**TASK REQUIREMENTS**
Return each line of the data below that contains the string "inherits".

**DATA FOR REVIEW**
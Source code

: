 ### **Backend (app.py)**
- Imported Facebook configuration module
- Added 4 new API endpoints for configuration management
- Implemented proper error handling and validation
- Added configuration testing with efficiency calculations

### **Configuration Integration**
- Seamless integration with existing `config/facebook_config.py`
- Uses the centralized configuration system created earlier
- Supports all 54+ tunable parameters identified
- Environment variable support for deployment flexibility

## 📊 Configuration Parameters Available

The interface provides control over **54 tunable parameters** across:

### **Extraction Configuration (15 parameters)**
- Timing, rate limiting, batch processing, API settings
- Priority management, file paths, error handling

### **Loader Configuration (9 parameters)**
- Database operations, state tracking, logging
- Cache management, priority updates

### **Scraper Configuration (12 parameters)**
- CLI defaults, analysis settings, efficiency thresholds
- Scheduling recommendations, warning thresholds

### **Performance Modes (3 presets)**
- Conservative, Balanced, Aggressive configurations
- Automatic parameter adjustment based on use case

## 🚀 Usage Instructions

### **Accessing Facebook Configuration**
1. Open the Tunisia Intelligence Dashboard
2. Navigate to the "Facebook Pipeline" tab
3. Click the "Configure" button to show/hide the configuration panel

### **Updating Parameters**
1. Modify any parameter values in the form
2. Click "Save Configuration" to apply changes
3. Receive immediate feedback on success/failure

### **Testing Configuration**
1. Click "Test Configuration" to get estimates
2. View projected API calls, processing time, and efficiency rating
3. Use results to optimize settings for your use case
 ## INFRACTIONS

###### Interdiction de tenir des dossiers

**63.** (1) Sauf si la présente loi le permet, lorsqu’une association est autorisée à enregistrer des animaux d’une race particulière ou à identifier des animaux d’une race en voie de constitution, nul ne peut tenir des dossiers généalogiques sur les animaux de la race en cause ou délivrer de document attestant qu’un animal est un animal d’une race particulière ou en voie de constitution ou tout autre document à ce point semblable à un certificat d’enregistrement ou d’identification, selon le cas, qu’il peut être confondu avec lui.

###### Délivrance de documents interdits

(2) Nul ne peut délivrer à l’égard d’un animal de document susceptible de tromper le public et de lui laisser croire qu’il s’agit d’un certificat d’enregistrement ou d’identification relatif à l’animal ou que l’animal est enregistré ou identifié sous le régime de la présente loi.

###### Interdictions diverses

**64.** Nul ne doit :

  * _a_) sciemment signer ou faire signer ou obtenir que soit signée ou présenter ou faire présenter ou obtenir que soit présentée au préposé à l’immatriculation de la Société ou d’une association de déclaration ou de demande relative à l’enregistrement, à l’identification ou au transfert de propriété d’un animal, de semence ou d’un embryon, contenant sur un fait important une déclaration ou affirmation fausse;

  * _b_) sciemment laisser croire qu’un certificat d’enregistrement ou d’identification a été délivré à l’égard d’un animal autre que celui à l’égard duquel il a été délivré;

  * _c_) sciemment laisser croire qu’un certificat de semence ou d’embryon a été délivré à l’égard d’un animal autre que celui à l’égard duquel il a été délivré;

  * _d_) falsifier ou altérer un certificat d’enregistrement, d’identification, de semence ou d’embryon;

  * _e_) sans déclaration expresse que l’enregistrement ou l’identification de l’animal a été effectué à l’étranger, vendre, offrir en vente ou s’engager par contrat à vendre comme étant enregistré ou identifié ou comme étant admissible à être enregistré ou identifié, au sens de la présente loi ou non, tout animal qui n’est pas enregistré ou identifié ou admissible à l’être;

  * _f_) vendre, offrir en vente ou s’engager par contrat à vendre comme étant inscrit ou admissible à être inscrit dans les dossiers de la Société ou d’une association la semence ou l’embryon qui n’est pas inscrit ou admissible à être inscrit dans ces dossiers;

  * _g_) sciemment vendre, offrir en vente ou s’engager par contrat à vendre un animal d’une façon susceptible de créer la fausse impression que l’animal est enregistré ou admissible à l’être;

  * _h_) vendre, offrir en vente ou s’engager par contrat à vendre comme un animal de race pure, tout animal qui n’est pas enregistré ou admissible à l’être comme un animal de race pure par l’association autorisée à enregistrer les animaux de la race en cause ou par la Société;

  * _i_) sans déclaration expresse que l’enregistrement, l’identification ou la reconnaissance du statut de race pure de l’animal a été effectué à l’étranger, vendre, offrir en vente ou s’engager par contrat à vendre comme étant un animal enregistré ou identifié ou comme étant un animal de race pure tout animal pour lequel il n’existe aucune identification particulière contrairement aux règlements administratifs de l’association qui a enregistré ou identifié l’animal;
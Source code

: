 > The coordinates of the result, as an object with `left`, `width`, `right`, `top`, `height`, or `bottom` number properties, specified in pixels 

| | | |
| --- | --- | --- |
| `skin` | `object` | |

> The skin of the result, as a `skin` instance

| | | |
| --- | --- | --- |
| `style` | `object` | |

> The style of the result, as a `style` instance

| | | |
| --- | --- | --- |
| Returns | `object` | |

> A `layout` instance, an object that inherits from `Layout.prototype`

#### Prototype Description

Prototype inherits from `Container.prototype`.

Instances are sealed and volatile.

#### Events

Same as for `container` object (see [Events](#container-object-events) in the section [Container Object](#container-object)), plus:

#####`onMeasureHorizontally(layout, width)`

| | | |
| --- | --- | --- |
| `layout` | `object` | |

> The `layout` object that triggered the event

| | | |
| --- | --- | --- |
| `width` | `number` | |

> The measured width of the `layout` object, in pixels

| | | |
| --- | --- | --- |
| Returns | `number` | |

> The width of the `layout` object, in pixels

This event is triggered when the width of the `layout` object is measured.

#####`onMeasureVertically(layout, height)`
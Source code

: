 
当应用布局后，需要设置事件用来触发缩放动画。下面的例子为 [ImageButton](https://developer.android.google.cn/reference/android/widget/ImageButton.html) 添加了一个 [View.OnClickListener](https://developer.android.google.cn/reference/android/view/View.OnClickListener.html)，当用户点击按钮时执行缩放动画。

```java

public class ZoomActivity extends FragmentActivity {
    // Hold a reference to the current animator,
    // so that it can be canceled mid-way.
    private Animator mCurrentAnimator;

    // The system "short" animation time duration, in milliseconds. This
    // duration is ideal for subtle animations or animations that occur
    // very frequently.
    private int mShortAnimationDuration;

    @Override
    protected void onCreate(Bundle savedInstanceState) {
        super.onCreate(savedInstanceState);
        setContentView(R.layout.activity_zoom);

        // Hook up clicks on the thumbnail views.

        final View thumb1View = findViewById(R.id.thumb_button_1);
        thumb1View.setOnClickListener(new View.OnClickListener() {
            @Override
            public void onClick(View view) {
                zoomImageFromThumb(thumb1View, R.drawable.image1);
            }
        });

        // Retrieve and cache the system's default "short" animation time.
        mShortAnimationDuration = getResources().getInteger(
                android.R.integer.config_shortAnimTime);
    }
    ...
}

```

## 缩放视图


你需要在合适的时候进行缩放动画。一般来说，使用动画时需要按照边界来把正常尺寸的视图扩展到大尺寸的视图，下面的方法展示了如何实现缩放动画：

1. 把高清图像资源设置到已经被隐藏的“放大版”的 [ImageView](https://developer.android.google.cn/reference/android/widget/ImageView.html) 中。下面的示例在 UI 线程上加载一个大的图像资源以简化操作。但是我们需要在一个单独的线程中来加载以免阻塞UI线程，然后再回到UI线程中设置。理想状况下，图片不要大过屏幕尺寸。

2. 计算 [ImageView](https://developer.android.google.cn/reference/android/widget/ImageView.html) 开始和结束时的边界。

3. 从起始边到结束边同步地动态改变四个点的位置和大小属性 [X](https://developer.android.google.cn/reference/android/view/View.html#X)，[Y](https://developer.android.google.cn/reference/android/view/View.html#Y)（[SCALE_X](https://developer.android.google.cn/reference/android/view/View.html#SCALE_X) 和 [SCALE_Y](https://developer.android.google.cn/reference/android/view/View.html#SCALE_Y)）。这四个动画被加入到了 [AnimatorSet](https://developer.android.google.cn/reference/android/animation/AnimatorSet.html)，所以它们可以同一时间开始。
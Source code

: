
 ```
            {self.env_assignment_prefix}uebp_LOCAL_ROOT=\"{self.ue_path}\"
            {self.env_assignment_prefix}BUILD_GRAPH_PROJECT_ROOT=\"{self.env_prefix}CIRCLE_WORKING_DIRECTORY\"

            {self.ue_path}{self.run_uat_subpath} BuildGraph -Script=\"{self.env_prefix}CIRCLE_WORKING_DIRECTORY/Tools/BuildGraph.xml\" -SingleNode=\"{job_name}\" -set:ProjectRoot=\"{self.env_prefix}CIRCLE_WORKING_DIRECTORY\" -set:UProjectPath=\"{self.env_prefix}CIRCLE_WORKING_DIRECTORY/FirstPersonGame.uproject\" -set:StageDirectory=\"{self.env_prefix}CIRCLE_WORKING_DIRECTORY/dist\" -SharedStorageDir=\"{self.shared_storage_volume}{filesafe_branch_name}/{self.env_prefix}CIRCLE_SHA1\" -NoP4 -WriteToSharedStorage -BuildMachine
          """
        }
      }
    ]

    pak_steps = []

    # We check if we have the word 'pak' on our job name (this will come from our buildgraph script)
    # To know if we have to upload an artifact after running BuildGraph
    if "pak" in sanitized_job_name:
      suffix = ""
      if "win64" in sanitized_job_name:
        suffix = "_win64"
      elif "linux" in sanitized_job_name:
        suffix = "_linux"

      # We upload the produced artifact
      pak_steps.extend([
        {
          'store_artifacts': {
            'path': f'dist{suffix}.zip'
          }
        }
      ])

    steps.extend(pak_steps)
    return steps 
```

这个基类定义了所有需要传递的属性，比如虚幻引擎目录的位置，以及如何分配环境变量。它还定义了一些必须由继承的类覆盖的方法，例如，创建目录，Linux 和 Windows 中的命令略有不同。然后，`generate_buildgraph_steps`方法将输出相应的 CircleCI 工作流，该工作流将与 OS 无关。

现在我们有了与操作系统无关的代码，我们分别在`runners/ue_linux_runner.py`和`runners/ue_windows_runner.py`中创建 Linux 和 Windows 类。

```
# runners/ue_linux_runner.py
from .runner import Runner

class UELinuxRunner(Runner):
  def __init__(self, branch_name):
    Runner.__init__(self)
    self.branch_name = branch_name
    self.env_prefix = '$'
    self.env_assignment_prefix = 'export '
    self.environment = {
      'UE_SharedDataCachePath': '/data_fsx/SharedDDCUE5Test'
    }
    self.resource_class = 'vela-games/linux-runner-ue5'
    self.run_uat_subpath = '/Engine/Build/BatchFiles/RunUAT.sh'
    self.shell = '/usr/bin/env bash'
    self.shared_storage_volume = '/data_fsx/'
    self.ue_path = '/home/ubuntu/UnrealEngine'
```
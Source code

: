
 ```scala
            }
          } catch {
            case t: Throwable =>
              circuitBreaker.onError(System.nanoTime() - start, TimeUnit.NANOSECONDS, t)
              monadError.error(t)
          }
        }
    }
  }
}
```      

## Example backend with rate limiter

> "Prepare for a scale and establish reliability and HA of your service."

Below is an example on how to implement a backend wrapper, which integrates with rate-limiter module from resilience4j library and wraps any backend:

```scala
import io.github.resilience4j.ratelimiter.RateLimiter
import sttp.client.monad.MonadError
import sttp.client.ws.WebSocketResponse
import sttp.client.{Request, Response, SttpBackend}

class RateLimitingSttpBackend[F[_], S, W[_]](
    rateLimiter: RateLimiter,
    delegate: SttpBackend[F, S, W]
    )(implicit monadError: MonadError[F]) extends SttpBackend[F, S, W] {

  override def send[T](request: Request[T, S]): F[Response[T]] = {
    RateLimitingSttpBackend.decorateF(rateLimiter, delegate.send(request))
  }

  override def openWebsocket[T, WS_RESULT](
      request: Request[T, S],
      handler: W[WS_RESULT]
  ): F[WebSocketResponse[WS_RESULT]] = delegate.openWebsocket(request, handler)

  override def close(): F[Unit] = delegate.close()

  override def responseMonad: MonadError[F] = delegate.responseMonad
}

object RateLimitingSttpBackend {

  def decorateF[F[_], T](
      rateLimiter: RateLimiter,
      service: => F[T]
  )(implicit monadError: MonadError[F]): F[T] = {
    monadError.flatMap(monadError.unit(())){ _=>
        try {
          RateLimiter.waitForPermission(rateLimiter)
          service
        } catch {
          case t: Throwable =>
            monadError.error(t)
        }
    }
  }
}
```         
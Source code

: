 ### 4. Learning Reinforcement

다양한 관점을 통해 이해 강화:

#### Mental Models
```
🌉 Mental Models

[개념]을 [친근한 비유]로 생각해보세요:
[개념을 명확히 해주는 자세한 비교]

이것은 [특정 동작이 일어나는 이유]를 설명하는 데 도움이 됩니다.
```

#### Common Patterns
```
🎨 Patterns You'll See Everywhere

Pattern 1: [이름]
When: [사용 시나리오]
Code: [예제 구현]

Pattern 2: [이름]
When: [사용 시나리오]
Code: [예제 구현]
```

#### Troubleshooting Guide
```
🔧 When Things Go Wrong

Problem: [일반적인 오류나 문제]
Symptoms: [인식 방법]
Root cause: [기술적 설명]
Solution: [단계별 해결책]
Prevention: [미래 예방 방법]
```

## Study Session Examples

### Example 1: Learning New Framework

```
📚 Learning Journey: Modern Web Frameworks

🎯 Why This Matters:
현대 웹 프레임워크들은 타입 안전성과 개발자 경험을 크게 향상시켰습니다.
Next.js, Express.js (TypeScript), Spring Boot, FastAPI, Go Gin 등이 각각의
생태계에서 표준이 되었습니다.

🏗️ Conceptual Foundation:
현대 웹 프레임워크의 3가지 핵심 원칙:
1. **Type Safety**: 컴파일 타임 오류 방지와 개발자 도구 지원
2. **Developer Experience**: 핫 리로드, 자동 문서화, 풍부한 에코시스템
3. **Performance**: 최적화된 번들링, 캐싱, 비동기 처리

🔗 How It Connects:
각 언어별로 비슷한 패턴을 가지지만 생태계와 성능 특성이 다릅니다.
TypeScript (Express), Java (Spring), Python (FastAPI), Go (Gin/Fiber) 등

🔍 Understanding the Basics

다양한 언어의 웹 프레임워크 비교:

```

**ANSWER BELOW**
> A `layout` instance, an object that inherits from `Layout.prototype`
Prototype inherits from `Container.prototype`.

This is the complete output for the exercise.